Dan ternyata, keinginan itu tertanam terus pada dirinya. Tapi keinginan itu belum terealisasi mengingat ia tak kunjung menikah. Sebelum menjadi staf di Disperindag, Kuncora melakoni tugas PNS sebagai Sekretaris Desa Kateguhan, Sawit, Boyolali yang terbiasa mengurusi surat menyurat di kelurahan.

"Karena sering mengurus surat-surat itu saya niteni, anak yang lahir bulan Januari-Februari senang baju. Kalau lahir bulan Agustus, biasanya anaknya itu memiliki pendirian kuat dan tangguh. Makanya saya kalau punya anak, harus lahir bulan Agustus. Tapi kok saya belum nikah-nikah, " ujarnya.

Dan benar saja setelah menikah pada 2012 saat dirinya berusia 44 tahun, dengan gadis bernama Lilis Setiawati yang berusia 23 tahun. Kuncora pun memiliki anak pertama yang lahir di bulan Agustus.

"Anak pertama lahir bulan Agustus tapi tanggal 5. Mau saya kasih nama Indonesia kok nggak cocok. Akhirnya saya kasih nama Naufal Indra Nugraha," tutur Kuncora.

Kuncora bersama istri kemudian merencanakan anak yang kedua. Bahkan sampai setiap malam, dia selalu memanjatkan doa agar anaknya bisa lahir pada 17 Agustus.

"Saya cinta sama Indonesia, saya ingin punya anak dinamai Indonesia, " katanya.
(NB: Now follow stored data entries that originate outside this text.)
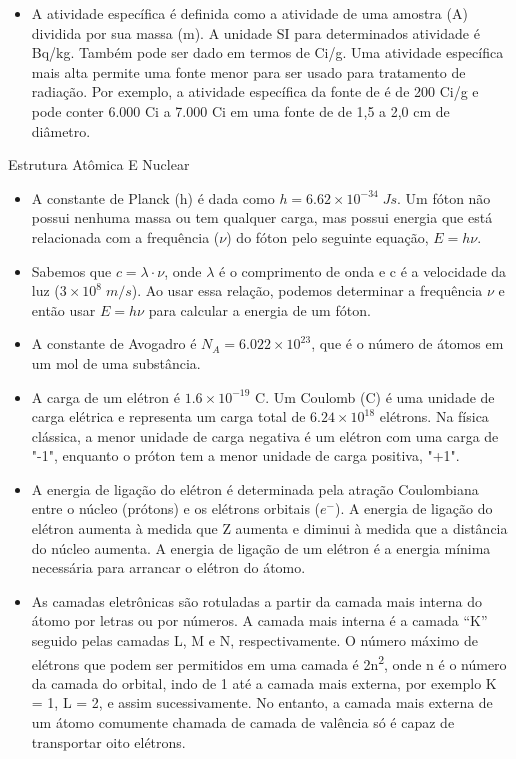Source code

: \documentclass[11pt,a4paper]{article}
\newcounter{exemplo}
\begin{document}
\begin{exemplo}
\begin{itemize}
        \item A atividade específica é definida como a atividade de uma amostra (A) dividida por sua massa (m). A unidade SI para determinados atividade é Bq/kg. Também pode ser dado em termos de  Ci/g. Uma atividade específica mais alta permite uma fonte menor para ser usado para tratamento de radiação. Por exemplo, a atividade específica da fonte de  é de 200 Ci/g e pode conter 6.000 Ci a 7.000 Ci em uma fonte de  de 1,5 a 2,0 cm de diâmetro.
        
    \end{itemize}
    \textcolor{CarnationPink}{Estrutura Atômica E Nuclear}
    \begin{itemize}
        \item A constante de Planck (h) é dada como $h = 6.62 \times 10^{-34} \; J s$. Um fóton não possui nenhuma massa ou tem qualquer carga, mas possui energia que está relacionada com a frequência ($\nu$) do fóton pelo seguinte equação, $E = h\nu$.
        
        \item Sabemos que $c = \lambda \cdot \nu$, onde $\lambda$ é o comprimento de onda e c é a velocidade da luz ($3 \times 10^{8} \; m/s$). Ao usar essa relação, podemos determinar a frequência $\nu$ e então usar $E = h \nu$ para calcular a energia de um fóton.
        
        \item A constante de Avogadro é $N_A = 6.022 \times 10^{23}$, que é o número de átomos em um mol de uma substância.
        
        \item A carga de um elétron é $1.6 \times 10^{-19}$ C. Um Coulomb (C) é uma unidade de carga elétrica e representa um carga total de $6.24 \times 10^{18}$ elétrons. Na física clássica, a menor unidade de carga negativa é um elétron com
        uma carga de "-1", enquanto o próton tem a menor unidade de carga positiva, "+1".

        \item A energia de ligação do elétron é determinada pela atração Coulombiana entre o núcleo (prótons) e os elétrons orbitais ($e^{-}$). A energia de ligação do elétron aumenta à medida que Z aumenta e diminui à medida que a distância do núcleo aumenta. A energia de ligação de um elétron é a energia mínima necessária para arrancar o elétron do átomo.
        
        \item As camadas eletrônicas são rotuladas a partir da camada mais interna do átomo por letras ou por números. A camada mais interna é a camada “K” seguido pelas camadas L, M e N, respectivamente. O número máximo de elétrons que podem ser permitidos em uma camada é 2n\textsuperscript{2}, onde n é o número da camada do orbital, indo de 1 até a camada mais externa, por exemplo K = 1, L = 2, e assim sucessivamente. No entanto, a camada mais externa de um átomo comumente chamada de camada de valência só é capaz de transportar oito elétrons.
        

\end{itemize}
\end{exemplo}
\end{document}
Dan harapan beriring kegembiraan pun semakin besar saat sang istri yang sedang hamil, dinyatakan masa Hari Perkiraan Hamil (HPL) antara 17-20 Agustus 2017. Akhirnya ia pun mendaftarkan proses persalinan pada tanggal 17 Agustus lewat proses caesar di salah satu rumah sakit swasta di Klaten.

"Yang anak pertama juga caesar, " ucap dia.

Bahkan ia tak bisa menggunakan BPJS karena proses persalinan pada tanggal itu merupakan tanggal merah. Ia pun harus merogoh kocek Rp 8,5 juta. Namun, ia tak kehilangan akal, ia mengajukan bantuan kepada Bupati Boyolali, Seno Samodra agar proses persalinan digratiskan. Permintaan itu dikabulkan tetapi dengan syarat mereka harus pindah ke rumah sakit milik Pemerintah Daerah Boyolali.

"Istri saya ditelepon untuk masuk ke RSUD Pandan Arang pada 16 Agustus pukul 10.20 WIB. Dan anak kedua saya lahir dengan nama Indonesia pada Kamis, 17 Agustus sekitar pukul 08.00 WIB, " ungkap Kuncora.

"Kalau tanggal istimewa 17-8-2017 dengan awalan akhiran 17 maka itu akan terjadi lagi 1.000 tahun kemudian alias 17-8-3017," kata Kuncora menerangkan keistimewaan lain hari lahir anaknya.